## Your instructions:
Could you print every record exactly as it stands?

## Data for the task:
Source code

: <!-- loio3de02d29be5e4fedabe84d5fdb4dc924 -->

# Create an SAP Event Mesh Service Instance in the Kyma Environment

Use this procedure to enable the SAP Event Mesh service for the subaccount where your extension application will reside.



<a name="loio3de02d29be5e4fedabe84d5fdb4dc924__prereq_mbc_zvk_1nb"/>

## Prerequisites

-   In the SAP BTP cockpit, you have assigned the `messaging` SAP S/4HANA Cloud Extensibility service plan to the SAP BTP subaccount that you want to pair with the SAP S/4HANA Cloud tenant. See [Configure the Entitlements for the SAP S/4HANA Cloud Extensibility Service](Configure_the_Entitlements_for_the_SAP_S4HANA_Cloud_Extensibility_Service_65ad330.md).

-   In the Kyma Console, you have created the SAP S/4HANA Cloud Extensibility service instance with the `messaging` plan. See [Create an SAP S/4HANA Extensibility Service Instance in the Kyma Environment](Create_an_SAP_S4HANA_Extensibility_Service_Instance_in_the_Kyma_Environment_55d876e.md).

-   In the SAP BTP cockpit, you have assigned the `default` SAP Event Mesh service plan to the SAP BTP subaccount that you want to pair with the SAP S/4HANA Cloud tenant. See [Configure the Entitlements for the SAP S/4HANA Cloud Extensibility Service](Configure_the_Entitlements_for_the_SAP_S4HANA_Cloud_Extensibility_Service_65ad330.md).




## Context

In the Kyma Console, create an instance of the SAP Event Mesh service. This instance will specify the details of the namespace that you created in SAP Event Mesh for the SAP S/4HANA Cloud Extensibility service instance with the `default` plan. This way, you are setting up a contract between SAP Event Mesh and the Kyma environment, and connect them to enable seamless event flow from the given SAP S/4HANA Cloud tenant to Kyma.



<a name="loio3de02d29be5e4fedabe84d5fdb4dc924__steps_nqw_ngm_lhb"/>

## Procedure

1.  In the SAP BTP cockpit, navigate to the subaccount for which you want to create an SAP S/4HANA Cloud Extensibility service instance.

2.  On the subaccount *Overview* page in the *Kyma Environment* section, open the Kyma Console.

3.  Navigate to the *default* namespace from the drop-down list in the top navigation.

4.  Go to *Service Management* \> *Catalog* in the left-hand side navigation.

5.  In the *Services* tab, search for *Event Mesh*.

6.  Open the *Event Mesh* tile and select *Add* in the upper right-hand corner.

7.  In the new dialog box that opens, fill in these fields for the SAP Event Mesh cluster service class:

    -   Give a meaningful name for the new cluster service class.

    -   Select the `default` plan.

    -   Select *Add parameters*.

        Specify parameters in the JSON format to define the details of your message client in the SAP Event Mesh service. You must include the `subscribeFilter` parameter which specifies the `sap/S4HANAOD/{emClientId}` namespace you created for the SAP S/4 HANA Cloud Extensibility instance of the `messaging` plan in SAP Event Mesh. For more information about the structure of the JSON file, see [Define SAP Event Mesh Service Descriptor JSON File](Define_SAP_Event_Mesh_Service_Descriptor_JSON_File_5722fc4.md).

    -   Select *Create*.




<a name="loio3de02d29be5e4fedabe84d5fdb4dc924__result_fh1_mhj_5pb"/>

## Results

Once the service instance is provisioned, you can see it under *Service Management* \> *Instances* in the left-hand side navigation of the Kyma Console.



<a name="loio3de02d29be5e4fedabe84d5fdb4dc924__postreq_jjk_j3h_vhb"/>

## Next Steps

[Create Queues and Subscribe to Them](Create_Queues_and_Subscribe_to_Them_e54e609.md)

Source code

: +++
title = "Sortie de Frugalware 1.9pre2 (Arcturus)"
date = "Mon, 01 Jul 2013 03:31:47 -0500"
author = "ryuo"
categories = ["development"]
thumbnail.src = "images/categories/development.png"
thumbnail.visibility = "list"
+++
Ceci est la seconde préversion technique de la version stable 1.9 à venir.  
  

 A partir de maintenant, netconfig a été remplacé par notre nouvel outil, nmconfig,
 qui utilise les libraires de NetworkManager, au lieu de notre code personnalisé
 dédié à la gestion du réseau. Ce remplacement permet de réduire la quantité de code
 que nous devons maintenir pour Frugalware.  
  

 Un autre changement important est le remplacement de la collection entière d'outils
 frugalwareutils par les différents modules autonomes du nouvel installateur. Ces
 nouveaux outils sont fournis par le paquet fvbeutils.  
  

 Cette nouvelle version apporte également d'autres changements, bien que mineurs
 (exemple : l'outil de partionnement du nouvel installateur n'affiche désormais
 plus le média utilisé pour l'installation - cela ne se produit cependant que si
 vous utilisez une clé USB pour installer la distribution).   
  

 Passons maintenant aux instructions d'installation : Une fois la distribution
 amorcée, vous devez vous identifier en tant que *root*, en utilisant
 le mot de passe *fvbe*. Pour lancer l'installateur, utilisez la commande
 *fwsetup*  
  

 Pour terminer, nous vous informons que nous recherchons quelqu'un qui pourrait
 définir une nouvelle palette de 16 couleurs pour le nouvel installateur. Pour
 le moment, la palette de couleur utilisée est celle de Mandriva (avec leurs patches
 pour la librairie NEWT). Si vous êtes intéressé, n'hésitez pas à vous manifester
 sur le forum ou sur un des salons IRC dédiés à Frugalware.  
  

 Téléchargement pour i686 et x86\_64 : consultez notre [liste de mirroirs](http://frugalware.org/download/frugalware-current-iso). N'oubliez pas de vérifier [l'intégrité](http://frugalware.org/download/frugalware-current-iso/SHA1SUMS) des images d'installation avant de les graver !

## Output for this exercise:
Source code

: <!-- loio3de02d29be5e4fedabe84d5fdb4dc924 -->

# Create an SAP Event Mesh Service Instance in the Kyma Environment

Use this procedure to enable the SAP Event Mesh service for the subaccount where your extension application will reside.



<a name="loio3de02d29be5e4fedabe84d5fdb4dc924__prereq_mbc_zvk_1nb"/>

## Prerequisites

-   In the SAP BTP cockpit, you have assigned the `messaging` SAP S/4HANA Cloud Extensibility service plan to the SAP BTP subaccount that you want to pair with the SAP S/4HANA Cloud tenant. See [Configure the Entitlements for the SAP S/4HANA Cloud Extensibility Service](Configure_the_Entitlements_for_the_SAP_S4HANA_Cloud_Extensibility_Service_65ad330.md).

-   In the Kyma Console, you have created the SAP S/4HANA Cloud Extensibility service instance with the `messaging` plan. See [Create an SAP S/4HANA Extensibility Service Instance in the Kyma Environment](Create_an_SAP_S4HANA_Extensibility_Service_Instance_in_the_Kyma_Environment_55d876e.md).

-   In the SAP BTP cockpit, you have assigned the `default` SAP Event Mesh service plan to the SAP BTP subaccount that you want to pair with the SAP S/4HANA Cloud tenant. See [Configure the Entitlements for the SAP S/4HANA Cloud Extensibility Service](Configure_the_Entitlements_for_the_SAP_S4HANA_Cloud_Extensibility_Service_65ad330.md).




## Context

In the Kyma Console, create an instance of the SAP Event Mesh service. This instance will specify the details of the namespace that you created in SAP Event Mesh for the SAP S/4HANA Cloud Extensibility service instance with the `default` plan. This way, you are setting up a contract between SAP Event Mesh and the Kyma environment, and connect them to enable seamless event flow from the given SAP S/4HANA Cloud tenant to Kyma.



<a name="loio3de02d29be5e4fedabe84d5fdb4dc924__steps_nqw_ngm_lhb"/>

## Procedure

1.  In the SAP BTP cockpit, navigate to the subaccount for which you want to create an SAP S/4HANA Cloud Extensibility service instance.

2.  On the subaccount *Overview* page in the *Kyma Environment* section, open the Kyma Console.

3.  Navigate to the *default* namespace from the drop-down list in the top navigation.

4.  Go to *Service Management* \> *Catalog* in the left-hand side navigation.

5.  In the *Services* tab, search for *Event Mesh*.

6.  Open the *Event Mesh* tile and select *Add* in the upper right-hand corner.

7.  In the new dialog box that opens, fill in these fields for the SAP Event Mesh cluster service class:

    -   Give a meaningful name for the new cluster service class.

    -   Select the `default` plan.

    -   Select *Add parameters*.

        Specify parameters in the JSON format to define the details of your message client in the SAP Event Mesh service. You must include the `subscribeFilter` parameter which specifies the `sap/S4HANAOD/{emClientId}` namespace you created for the SAP S/4 HANA Cloud Extensibility instance of the `messaging` plan in SAP Event Mesh. For more information about the structure of the JSON file, see [Define SAP Event Mesh Service Descriptor JSON File](Define_SAP_Event_Mesh_Service_Descriptor_JSON_File_5722fc4.md).

    -   Select *Create*.




<a name="loio3de02d29be5e4fedabe84d5fdb4dc924__result_fh1_mhj_5pb"/>

## Results

Once the service instance is provisioned, you can see it under *Service Management* \> *Instances* in the left-hand side navigation of the Kyma Console.



<a name="loio3de02d29be5e4fedabe84d5fdb4dc924__postreq_jjk_j3h_vhb"/>

## Next Steps

[Create Queues and Subscribe to Them](Create_Queues_and_Subscribe_to_Them_e54e609.md)

Source code

: +++
title = "Sortie de Frugalware 1.9pre2 (Arcturus)"
date = "Mon, 01 Jul 2013 03:31:47 -0500"
author = "ryuo"
categories = ["development"]
thumbnail.src = "images/categories/development.png"
thumbnail.visibility = "list"
+++
Ceci est la seconde préversion technique de la version stable 1.9 à venir.  
  

 A partir de maintenant, netconfig a été remplacé par notre nouvel outil, nmconfig,
 qui utilise les libraires de NetworkManager, au lieu de notre code personnalisé
 dédié à la gestion du réseau. Ce remplacement permet de réduire la quantité de code
 que nous devons maintenir pour Frugalware.  
  

 Un autre changement important est le remplacement de la collection entière d'outils
 frugalwareutils par les différents modules autonomes du nouvel installateur. Ces
 nouveaux outils sont fournis par le paquet fvbeutils.  
  

 Cette nouvelle version apporte également d'autres changements, bien que mineurs
 (exemple : l'outil de partionnement du nouvel installateur n'affiche désormais
 plus le média utilisé pour l'installation - cela ne se produit cependant que si
 vous utilisez une clé USB pour installer la distribution).   
  

 Passons maintenant aux instructions d'installation : Une fois la distribution
 amorcée, vous devez vous identifier en tant que *root*, en utilisant
 le mot de passe *fvbe*. Pour lancer l'installateur, utilisez la commande
 *fwsetup*  
  

 Pour terminer, nous vous informons que nous recherchons quelqu'un qui pourrait
 définir une nouvelle palette de 16 couleurs pour le nouvel installateur. Pour
 le moment, la palette de couleur utilisée est celle de Mandriva (avec leurs patches
 pour la librairie NEWT). Si vous êtes intéressé, n'hésitez pas à vous manifester
 sur le forum ou sur un des salons IRC dédiés à Frugalware.  
  

 Téléchargement pour i686 et x86\_64 : consultez notre [liste de mirroirs](http://frugalware.org/download/frugalware-current-iso). N'oubliez pas de vérifier [l'intégrité](http://frugalware.org/download/frugalware-current-iso/SHA1SUMS) des images d'installation avant de les graver !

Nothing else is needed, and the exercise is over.